Washington (AFP)

Mission almost accomplished: the American probe Osiris-Rex succeeded in securing in an airtight capsule the soil sample of the asteroid Bennu that it had collected last week, NASA announced on Tuesday.

His return to Earth is scheduled for 2023.

“We have successfully completed the operation,” said Rich Burns, project manager for the NASA side, in a conference call.

The collector arm of the probe had collected a large volume of dust and fragments during a contact of a few seconds last Tuesday with Bennu, but three days later, we learned that the valve of the collection compartment was unable to close. , and fragments escaped from into space, endangering the entire mission, launched in 2016.

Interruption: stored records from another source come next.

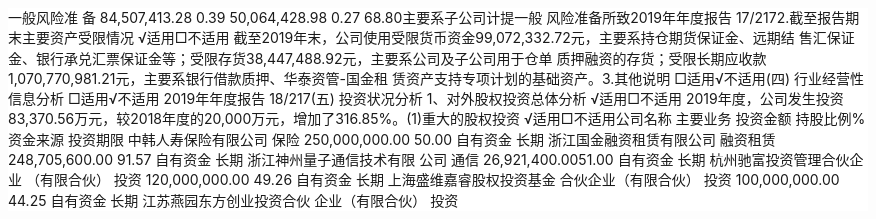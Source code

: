 一般风险准
备
84,507,413.28
0.39
50,064,428.98
0.27
68.80主要系子公司计提一般
风险准备所致2019年年度报告
17/2172.截至报告期末主要资产受限情况
√适用□不适用
截至2019年末，公司使用受限货币资金99,072,332.72元，主要系持仓期货保证金、远期结
售汇保证金、银行承兑汇票保证金等；受限存货38,447,488.92元，主要系公司及子公司用于仓单
质押融资的存货；受限长期应收款1,070,770,981.21元，主要系银行借款质押、华泰资管-国金租
赁资产支持专项计划的基础资产。3.其他说明
□适用√不适用(四)
行业经营性信息分析
□适用√不适用
2019年年度报告
18/217(五)
投资状况分析
1、对外股权投资总体分析
√适用□不适用
2019年度，公司发生投资83,370.56万元，较2018年度的20,000万元，增加了316.85%。(1)重大的股权投资
√适用□不适用公司名称
主要业务
投资金额
持股比例%
资金来源
投资期限
中韩人寿保险有限公司
保险
250,000,000.00
50.00
自有资金
长期
浙江国金融资租赁有限公司
融资租赁
248,705,600.00
91.57
自有资金
长期
浙江神州量子通信技术有限
公司
通信
26,921,400.0051.00
自有资金
长期
杭州驰富投资管理合伙企业
（有限合伙）
投资
120,000,000.00
49.26
自有资金
长期
上海盛维嘉睿股权投资基金
合伙企业（有限合伙）
投资
100,000,000.00
44.25
自有资金
长期
江苏燕园东方创业投资合伙
企业（有限合伙）
投资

In an emergency, the arm this week transferred its cargo in a slow operation (around 36 hours) into the capsule, attached to the center of the probe, and the capsule lid successfully closed, according to images from high quality transmitted by Osiris-Rex.

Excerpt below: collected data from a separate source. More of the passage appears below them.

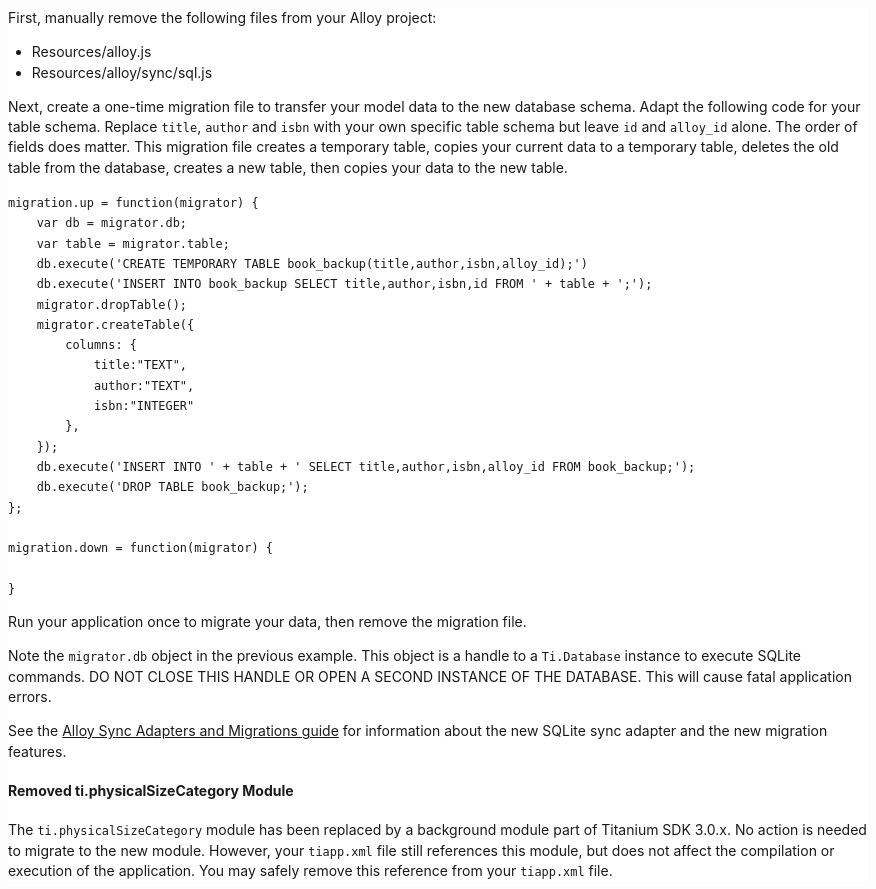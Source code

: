 First, manually remove the following files from your Alloy project:

* Resources/alloy.js
* Resources/alloy/sync/sql.js

Next, create a one-time migration file to transfer your model data to the new database schema.
Adapt the following code for your table schema.  Replace `title`, `author` and `isbn`
with your own specific table schema but leave `id` and `alloy_id` alone.  The order of fields does matter.
This migration file creates a temporary table, copies your current data to a temporary table,
deletes the old table from the database, creates a new table, then copies your data to the new table.

    migration.up = function(migrator) {
        var db = migrator.db;
        var table = migrator.table;
        db.execute('CREATE TEMPORARY TABLE book_backup(title,author,isbn,alloy_id);')
        db.execute('INSERT INTO book_backup SELECT title,author,isbn,id FROM ' + table + ';');
        migrator.dropTable();
        migrator.createTable({
            columns: {
                title:"TEXT",
                author:"TEXT",
                isbn:"INTEGER"
            },
        });
        db.execute('INSERT INTO ' + table + ' SELECT title,author,isbn,alloy_id FROM book_backup;');
        db.execute('DROP TABLE book_backup;');
    };

    migration.down = function(migrator) {

    }

Run your application once to migrate your data, then remove the migration file.

Note the `migrator.db` object in the previous example.  This object is a handle to a `Ti.Database` instance
to execute SQLite commands. DO NOT CLOSE THIS HANDLE OR OPEN A SECOND INSTANCE OF THE DATABASE.
This will cause fatal application errors.

See the [Alloy Sync Adapters and Migrations
guide](http://docs.appcelerator.com/titanium/latest/#!/guide/Alloy_Sync_Adapters_and_Migrations) for
information about the new SQLite sync adapter and the new migration features.

#### Removed ti.physicalSizeCategory Module

The `ti.physicalSizeCategory` module has been replaced by a background module part of Titanium SDK 3.0.x.
No action is needed to migrate to the new module.  However, your `tiapp.xml` file still references this module,
but does not affect the compilation or execution of the application.  You may safely remove this reference from your
`tiapp.xml` file.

At that distance, each step took two hours, according to Sandra Freund of Lockheed Martin, as each message took 18.5 minutes to reach Earth, and the team wanted to verify each step before ordering the next.

Osiris-Rex will leave from around Bennu in March 2021, with a landing of the capsule scheduled for September 24, 2023 in the Utah desert in the United States.

The unanticipated valve forced NASA to cancel a weighing operation for the sample.

So scientists don't know exactly how many Bennu particles the probe collected, but they can guess.

Dante Lauretta, head of the mission, estimates that "tens of grams" were lost because of the leak.

But according to him, there remains at least 400 grams secure, according to the images, and probably a lot more.

"We are probably over a kilogram," added Lauretta.

He said the sampling found that the asteroid was covered with a layer of several meters of "cohesive" particles, due to the very low gravity, comparable to a ball pool.

Osiris-Rex probably sank 48 cm into the ground upon contact, without encountering any resistance, and if it hadn't turned on its thrusters to go back the other way, "we probably would have gone to through the asteroid, ”said Dante Lauretta.

“There is almost no force that holds the grains together,” he explained.

If an astronaut tried to step on Bennu, "he would sink to his knees or even deeper," the scientist said, fascinated, adding that the data would allow all the asteroid geology models to be recalibrated.